**GIVEN RECORDS:**

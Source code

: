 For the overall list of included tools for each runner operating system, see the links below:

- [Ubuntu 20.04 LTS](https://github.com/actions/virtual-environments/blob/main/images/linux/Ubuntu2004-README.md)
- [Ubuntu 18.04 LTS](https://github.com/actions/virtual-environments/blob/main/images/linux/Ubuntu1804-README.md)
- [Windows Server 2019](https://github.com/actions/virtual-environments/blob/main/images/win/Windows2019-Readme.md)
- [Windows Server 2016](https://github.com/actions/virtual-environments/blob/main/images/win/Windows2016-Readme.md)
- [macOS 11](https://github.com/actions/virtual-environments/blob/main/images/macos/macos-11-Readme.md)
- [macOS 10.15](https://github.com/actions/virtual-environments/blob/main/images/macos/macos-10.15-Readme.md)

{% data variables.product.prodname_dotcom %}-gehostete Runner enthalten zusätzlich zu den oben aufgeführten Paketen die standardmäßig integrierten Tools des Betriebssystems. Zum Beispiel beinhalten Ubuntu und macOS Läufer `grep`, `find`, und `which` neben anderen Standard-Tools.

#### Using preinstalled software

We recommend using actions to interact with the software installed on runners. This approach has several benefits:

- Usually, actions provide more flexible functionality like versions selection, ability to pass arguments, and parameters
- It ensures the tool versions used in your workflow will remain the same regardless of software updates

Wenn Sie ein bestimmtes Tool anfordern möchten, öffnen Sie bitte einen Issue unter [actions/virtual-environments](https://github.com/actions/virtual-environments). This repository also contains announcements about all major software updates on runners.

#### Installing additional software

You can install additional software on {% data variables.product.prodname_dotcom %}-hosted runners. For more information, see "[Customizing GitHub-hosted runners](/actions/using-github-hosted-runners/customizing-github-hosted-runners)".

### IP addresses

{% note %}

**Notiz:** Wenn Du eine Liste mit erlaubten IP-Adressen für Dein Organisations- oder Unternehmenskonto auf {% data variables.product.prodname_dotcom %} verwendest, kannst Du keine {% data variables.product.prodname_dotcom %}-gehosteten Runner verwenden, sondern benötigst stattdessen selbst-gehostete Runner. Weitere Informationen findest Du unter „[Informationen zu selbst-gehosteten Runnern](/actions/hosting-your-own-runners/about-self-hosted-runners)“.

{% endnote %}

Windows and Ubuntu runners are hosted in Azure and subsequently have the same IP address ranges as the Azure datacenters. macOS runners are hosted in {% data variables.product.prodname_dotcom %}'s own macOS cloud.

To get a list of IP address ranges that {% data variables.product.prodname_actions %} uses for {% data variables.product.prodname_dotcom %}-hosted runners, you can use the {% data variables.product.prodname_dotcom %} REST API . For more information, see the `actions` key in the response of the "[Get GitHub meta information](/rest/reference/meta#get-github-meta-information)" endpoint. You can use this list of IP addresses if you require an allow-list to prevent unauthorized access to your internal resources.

**EXERCISE GOAL:** Go through the material and select each line with the string "about" in it.

**REPLY:**
Wenn Sie ein bestimmtes Tool anfordern möchten, öffnen Sie bitte einen Issue unter [actions/virtual-environments](https://github.com/actions/virtual-environments). This repository also contains announcements about all major software updates on runners.
**Notiz:** Wenn Du eine Liste mit erlaubten IP-Adressen für Dein Organisations- oder Unternehmenskonto auf {% data variables.product.prodname_dotcom %} verwendest, kannst Du keine {% data variables.product.prodname_dotcom %}-gehosteten Runner verwenden, sondern benötigst stattdessen selbst-gehostete Runner. Weitere Informationen findest Du unter „[Informationen zu selbst-gehosteten Runnern](/actions/hosting-your-own-runners/about-self-hosted-runners)“.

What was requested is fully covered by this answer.